> **Your objective**:
Print each record exactly as it appears, but drop the images.

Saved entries
———
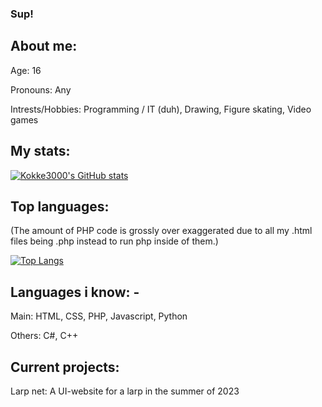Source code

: ### Sup!

## About me:
  Age: 16  
  
  Pronouns: Any  
  
  Intrests/Hobbies: Programming / IT (duh), Drawing, Figure skating, Video games 
  
## My stats:
[![Kokke3000's GitHub stats](https://github-readme-stats.vercel.app/api?username=Kokke3000)](https://github.com/Kokke3000/github-readme-stats)  

## Top languages:
(The amount of PHP code is grossly over exaggerated due to all my .html files being .php instead to run php inside of them.)  

[![Top Langs](https://github-readme-stats.vercel.app/api/top-langs/?username=Kokke3000)](https://github.com/Kokke3000/github-readme-stats)

## Languages i know: -

Main: HTML, CSS, PHP, Javascript, Python  

Others: C#, C++  


## Current projects:

Larp net: A UI-website for a larp in the summer of 2023  



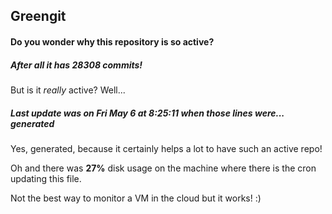 ## Greengit

#### Do you wonder why this repository is so active?

##### After all it has 28308 commits!

But is it *really* active? Well...

##### Last update was on Fri May 6 at 8:25:11 when those lines were... generated

Yes, generated, because it certainly helps a lot to have such an active repo!

Oh and there was **27%** disk usage on the machine
where there is the cron updating this file.

Not the best way to monitor a VM in the cloud but it works! :)
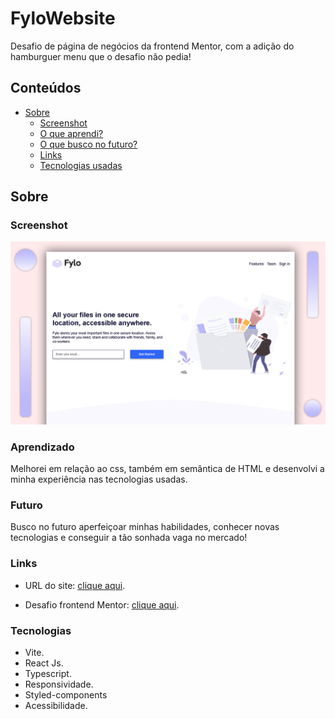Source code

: # FyloWebsite

Desafio de página de negócios da frontend Mentor, com a adição do hamburguer menu que o desafio não pedia!

## Conteúdos

- [Sobre](#Sobre)
  - [Screenshot](#screenshot)
  - [O que aprendi?](#Aprendizado)
  - [O que busco no futuro?](#Futuro)
  - [Links](#links)
  - [Tecnologias usadas](#Tecnologias)

## Sobre

### Screenshot

![](/src/assets/images/screenshot.jpg)

### Aprendizado

 Melhorei em relação ao css, também em semântica de HTML e desenvolvi a minha experiência nas tecnologias usadas.

### Futuro

 Busco no futuro aperfeiçoar minhas habilidades, conhecer novas tecnologias e conseguir a tão sonhada vaga no mercado!

### Links

- URL do site: [clique aqui](https://fylo-website-ashen.vercel.app).

- Desafio frontend Mentor: [clique aqui](https://www.frontendmentor.io/challenges/fylo-landing-page-with-two-column-layout-5ca5ef041e82137ec91a50f5).

### Tecnologias

- Vite.
- React Js.
- Typescript.
- Responsividade.
- Styled-components
- Acessibilidade.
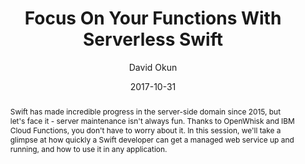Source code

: ---
title: "Focus On Your Functions With Serverless Swift"
date: 2017-10-31
author: David Okun
abstract: Swift has made incredible progress in the server-side domain since 2015, but let's face it - server maintenance isn't always fun. Thanks to OpenWhisk and IBM Cloud Functions, you don't have to worry about it. In this session, we'll take a glimpse at how quickly a Swift developer can get a managed web service up and running, and how to use it in any application.
geo: San Francisco, CA, USA
location: Swift Summit
slide_url: https://speakerdeck.com/dokun1/focus-on-your-functions-with-serverless-swift
location_url: https://swiftsummit.net
---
———
> **Final answer**:
Source code

: ### Sup!

## About me:
  Age: 16  
  
  Pronouns: Any  
  
  Intrests/Hobbies: Programming / IT (duh), Drawing, Figure skating, Video games 
  
## My stats:
[![Kokke3000's GitHub stats](https://github-readme-stats.vercel.app/api?username=Kokke3000)](https://github.com/Kokke3000/github-readme-stats)  

## Top languages:
(The amount of PHP code is grossly over exaggerated due to all my .html files being .php instead to run php inside of them.)  

[![Top Langs](https://github-readme-stats.vercel.app/api/top-langs/?username=Kokke3000)](https://github.com/Kokke3000/github-readme-stats)

## Languages i know: -

Main: HTML, CSS, PHP, Javascript, Python  

Others: C#, C++  


## Current projects:

Larp net: A UI-website for a larp in the summer of 2023  



 ## Greengit

#### Do you wonder why this repository is so active?

##### After all it has 28308 commits!

But is it *really* active? Well...

##### Last update was on Fri May 6 at 8:25:11 when those lines were... generated

Yes, generated, because it certainly helps a lot to have such an active repo!

Oh and there was **27%** disk usage on the machine
where there is the cron updating this file.

Not the best way to monitor a VM in the cloud but it works! :)
Source code

: # FyloWebsite

Desafio de página de negócios da frontend Mentor, com a adição do hamburguer menu que o desafio não pedia!

## Conteúdos

- [Sobre](#Sobre)
  - [Screenshot](#screenshot)
  - [O que aprendi?](#Aprendizado)
  - [O que busco no futuro?](#Futuro)
  - [Links](#links)
  - [Tecnologias usadas](#Tecnologias)

## Sobre

### Screenshot

![](/src/assets/images/screenshot.jpg)

### Aprendizado

 Melhorei em relação ao css, também em semântica de HTML e desenvolvi a minha experiência nas tecnologias usadas.

### Futuro

 Busco no futuro aperfeiçoar minhas habilidades, conhecer novas tecnologias e conseguir a tão sonhada vaga no mercado!

### Links

- URL do site: [clique aqui](https://fylo-website-ashen.vercel.app).

- Desafio frontend Mentor: [clique aqui](https://www.frontendmentor.io/challenges/fylo-landing-page-with-two-column-layout-5ca5ef041e82137ec91a50f5).

### Tecnologias

- Vite.
- React Js.
- Typescript.
- Responsividade.
- Styled-components
- Acessibilidade.
Source code

: ---
title: "Focus On Your Functions With Serverless Swift"
date: 2017-10-31
author: David Okun
abstract: Swift has made incredible progress in the server-side domain since 2015, but let's face it - server maintenance isn't always fun. Thanks to OpenWhisk and IBM Cloud Functions, you don't have to worry about it. In this session, we'll take a glimpse at how quickly a Swift developer can get a managed web service up and running, and how to use it in any application.
geo: San Francisco, CA, USA
location: Swift Summit
slide_url: https://speakerdeck.com/dokun1/focus-on-your-functions-with-serverless-swift
location_url: https://swiftsummit.net
---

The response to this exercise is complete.